PROBLEM STATEMENT >>
Return the lines of the data below exactly. Start at the first and end with the line containing "of ~9.0%</strong> over 2024-2032.&nbsp;</p>".

Source texts of formatted documents >>
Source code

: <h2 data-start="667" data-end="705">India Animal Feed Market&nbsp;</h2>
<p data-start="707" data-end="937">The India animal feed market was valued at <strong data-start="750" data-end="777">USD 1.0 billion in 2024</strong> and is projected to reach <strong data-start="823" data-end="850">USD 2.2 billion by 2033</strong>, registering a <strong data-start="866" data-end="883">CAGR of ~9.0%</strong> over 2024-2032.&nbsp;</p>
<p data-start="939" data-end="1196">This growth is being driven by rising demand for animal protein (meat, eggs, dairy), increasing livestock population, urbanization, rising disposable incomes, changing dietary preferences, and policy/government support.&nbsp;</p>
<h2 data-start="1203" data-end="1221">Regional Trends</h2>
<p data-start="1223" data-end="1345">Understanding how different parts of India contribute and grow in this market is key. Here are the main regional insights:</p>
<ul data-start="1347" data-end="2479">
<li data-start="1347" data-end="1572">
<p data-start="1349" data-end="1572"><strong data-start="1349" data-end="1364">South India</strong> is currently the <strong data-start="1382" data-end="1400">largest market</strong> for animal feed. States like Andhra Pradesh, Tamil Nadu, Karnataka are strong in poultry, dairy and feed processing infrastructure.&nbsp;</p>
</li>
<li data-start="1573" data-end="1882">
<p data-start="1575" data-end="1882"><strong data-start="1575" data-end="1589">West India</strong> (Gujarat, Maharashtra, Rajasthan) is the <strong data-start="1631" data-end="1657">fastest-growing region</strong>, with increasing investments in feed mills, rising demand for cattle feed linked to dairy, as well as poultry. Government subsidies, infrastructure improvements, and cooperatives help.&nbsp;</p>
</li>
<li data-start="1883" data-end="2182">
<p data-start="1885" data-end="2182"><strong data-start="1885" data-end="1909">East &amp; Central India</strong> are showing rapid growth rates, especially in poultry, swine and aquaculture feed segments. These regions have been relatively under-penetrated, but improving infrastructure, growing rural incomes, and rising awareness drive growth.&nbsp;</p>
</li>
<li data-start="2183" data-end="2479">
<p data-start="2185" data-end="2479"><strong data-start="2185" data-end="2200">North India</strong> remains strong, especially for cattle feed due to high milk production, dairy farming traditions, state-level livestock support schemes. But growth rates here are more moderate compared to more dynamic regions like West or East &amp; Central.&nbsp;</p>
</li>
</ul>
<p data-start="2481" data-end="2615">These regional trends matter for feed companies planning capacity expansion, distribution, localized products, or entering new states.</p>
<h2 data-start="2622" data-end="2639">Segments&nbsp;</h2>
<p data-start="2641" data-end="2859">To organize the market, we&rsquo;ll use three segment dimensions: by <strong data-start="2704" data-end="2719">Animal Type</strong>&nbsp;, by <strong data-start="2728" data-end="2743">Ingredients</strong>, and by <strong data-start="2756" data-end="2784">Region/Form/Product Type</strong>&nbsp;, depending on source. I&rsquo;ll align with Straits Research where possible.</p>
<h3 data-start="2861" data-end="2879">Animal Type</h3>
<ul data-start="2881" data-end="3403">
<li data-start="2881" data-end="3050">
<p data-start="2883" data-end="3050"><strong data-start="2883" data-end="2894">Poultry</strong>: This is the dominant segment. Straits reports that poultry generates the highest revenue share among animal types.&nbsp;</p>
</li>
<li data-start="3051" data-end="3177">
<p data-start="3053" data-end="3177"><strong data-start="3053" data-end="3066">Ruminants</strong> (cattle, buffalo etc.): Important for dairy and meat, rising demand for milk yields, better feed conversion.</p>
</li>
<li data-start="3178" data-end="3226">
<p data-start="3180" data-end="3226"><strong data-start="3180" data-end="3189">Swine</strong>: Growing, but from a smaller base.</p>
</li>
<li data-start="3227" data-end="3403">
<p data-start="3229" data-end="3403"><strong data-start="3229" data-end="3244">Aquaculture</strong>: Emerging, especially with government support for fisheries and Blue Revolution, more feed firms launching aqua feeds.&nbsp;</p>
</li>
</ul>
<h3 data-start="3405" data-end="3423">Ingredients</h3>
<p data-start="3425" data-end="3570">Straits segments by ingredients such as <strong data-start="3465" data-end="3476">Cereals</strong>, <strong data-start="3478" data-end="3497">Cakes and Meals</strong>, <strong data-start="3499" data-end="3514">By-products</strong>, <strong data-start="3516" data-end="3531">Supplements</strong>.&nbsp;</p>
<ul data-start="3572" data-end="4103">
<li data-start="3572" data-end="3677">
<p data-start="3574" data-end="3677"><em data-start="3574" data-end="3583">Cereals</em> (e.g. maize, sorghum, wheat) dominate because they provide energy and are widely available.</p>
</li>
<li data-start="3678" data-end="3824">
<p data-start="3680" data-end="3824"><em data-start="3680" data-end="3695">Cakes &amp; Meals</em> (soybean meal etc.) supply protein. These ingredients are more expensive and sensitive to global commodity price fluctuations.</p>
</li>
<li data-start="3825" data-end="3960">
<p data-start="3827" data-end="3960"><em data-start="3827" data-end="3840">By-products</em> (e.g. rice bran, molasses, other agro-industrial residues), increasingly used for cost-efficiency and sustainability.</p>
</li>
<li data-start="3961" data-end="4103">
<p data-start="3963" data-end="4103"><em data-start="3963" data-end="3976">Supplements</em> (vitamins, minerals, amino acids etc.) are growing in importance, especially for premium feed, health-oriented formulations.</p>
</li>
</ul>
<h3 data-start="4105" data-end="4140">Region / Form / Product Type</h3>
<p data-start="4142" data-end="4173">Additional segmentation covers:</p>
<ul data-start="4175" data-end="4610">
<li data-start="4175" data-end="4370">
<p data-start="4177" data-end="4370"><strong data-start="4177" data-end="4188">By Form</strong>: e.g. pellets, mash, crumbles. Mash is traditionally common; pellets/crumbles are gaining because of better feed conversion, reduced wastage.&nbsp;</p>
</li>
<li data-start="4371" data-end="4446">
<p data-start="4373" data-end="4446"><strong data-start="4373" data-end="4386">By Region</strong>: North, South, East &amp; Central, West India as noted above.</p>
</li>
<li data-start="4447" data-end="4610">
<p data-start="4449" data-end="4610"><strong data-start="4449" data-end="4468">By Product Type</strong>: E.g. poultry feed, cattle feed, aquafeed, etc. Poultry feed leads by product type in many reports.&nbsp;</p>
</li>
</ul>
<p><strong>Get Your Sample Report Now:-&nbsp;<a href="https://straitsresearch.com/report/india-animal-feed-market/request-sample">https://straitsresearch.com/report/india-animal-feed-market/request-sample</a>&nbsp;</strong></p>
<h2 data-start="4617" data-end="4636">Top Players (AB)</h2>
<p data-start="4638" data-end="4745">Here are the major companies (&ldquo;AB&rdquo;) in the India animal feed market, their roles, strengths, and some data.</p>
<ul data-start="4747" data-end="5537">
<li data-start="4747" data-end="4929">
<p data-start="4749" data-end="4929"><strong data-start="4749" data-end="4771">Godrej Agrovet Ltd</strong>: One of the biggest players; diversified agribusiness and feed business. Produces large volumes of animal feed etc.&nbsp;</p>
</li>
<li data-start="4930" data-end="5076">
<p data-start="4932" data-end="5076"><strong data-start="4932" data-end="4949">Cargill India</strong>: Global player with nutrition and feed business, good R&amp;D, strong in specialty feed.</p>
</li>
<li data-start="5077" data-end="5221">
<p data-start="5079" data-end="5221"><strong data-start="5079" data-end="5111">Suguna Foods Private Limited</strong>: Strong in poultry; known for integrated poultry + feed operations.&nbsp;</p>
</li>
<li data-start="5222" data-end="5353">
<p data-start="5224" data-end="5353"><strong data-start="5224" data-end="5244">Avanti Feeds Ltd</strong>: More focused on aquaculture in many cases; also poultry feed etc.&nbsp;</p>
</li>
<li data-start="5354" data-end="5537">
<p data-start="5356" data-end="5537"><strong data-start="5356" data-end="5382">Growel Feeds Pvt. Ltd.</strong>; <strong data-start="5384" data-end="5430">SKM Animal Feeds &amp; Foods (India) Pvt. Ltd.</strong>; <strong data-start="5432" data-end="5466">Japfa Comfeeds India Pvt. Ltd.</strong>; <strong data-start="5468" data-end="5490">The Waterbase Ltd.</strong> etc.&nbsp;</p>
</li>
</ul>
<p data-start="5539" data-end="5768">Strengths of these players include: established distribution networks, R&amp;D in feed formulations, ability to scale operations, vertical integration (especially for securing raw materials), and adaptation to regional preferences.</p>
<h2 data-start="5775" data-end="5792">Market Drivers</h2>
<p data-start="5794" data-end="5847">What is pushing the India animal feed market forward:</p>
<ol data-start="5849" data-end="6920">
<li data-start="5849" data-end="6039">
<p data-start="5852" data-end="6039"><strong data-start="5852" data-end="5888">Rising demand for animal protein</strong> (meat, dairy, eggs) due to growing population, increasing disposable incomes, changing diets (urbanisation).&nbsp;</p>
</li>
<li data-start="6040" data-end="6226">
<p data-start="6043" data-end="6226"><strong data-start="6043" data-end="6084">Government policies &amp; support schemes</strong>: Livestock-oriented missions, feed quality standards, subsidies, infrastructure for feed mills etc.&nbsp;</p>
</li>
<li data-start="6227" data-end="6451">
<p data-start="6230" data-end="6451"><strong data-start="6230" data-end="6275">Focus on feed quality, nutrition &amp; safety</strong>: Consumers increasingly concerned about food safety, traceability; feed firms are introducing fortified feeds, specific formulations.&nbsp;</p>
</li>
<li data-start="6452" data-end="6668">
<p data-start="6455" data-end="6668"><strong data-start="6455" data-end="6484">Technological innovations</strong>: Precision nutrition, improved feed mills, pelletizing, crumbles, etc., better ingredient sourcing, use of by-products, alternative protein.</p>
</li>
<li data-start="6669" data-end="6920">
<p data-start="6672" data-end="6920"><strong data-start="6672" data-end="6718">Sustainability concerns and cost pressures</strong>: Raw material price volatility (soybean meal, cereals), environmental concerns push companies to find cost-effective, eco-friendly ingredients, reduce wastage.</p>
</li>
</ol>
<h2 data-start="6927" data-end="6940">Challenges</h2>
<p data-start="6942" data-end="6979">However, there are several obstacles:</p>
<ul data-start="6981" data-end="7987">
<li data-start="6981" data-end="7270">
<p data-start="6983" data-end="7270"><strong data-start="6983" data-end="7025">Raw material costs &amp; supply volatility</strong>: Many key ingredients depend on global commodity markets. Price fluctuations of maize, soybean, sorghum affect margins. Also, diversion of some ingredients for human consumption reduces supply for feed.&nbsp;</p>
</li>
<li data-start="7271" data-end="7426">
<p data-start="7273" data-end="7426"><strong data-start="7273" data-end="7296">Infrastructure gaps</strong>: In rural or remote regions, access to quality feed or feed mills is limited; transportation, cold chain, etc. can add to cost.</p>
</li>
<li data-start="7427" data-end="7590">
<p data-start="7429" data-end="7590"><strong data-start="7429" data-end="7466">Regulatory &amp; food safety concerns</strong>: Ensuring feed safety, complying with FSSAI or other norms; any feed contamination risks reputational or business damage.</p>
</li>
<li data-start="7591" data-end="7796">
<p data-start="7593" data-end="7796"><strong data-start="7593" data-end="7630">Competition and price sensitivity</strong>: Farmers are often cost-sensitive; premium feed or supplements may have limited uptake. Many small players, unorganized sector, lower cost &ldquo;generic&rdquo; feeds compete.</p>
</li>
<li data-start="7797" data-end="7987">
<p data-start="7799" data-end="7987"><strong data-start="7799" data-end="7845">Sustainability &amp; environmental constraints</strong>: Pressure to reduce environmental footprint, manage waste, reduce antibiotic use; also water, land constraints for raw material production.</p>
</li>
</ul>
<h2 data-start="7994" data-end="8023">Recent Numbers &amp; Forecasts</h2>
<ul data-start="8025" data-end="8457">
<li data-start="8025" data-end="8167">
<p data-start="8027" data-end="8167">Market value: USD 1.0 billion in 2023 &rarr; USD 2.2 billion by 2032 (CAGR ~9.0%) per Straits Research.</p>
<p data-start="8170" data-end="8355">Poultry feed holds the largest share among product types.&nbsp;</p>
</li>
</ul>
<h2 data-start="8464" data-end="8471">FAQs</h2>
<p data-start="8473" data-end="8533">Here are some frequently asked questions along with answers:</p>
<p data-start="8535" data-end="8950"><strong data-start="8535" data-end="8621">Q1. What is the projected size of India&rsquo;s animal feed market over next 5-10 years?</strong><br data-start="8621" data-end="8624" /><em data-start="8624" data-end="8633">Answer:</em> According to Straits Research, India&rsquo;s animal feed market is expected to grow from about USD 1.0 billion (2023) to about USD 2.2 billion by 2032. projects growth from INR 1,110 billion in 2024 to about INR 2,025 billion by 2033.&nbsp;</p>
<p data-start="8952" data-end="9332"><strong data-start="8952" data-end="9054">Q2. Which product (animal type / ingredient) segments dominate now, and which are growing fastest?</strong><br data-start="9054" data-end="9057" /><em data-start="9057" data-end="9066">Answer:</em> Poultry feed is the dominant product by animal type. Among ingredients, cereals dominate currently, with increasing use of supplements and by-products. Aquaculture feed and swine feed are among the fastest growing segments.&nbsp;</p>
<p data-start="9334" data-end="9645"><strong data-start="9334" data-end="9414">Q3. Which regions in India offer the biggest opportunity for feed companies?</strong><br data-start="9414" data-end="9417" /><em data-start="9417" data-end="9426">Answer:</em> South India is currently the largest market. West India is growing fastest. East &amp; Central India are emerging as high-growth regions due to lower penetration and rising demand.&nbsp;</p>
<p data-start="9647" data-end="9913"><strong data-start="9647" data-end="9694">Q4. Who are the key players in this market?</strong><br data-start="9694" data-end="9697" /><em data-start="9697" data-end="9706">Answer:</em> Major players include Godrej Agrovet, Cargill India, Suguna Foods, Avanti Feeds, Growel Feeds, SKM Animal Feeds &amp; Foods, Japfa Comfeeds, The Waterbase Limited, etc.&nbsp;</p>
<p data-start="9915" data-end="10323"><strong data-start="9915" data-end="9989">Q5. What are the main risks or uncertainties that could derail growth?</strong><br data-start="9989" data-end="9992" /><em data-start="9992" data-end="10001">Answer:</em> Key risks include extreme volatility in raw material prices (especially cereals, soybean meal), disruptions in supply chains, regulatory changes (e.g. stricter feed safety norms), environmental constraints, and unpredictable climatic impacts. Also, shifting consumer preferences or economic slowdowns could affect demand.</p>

SOLUTION BELOW >>
Source code

: <h2 data-start="667" data-end="705">India Animal Feed Market&nbsp;</h2>
<p data-start="707" data-end="937">The India animal feed market was valued at <strong data-start="750" data-end="777">USD 1.0 billion in 2024</strong> and is projected to reach <strong data-start="823" data-end="850">USD 2.2 billion by 2033</strong>, registering a <strong data-start="866" data-end="883">CAGR of ~9.0%</strong> over 2024-2032.&nbsp;</p>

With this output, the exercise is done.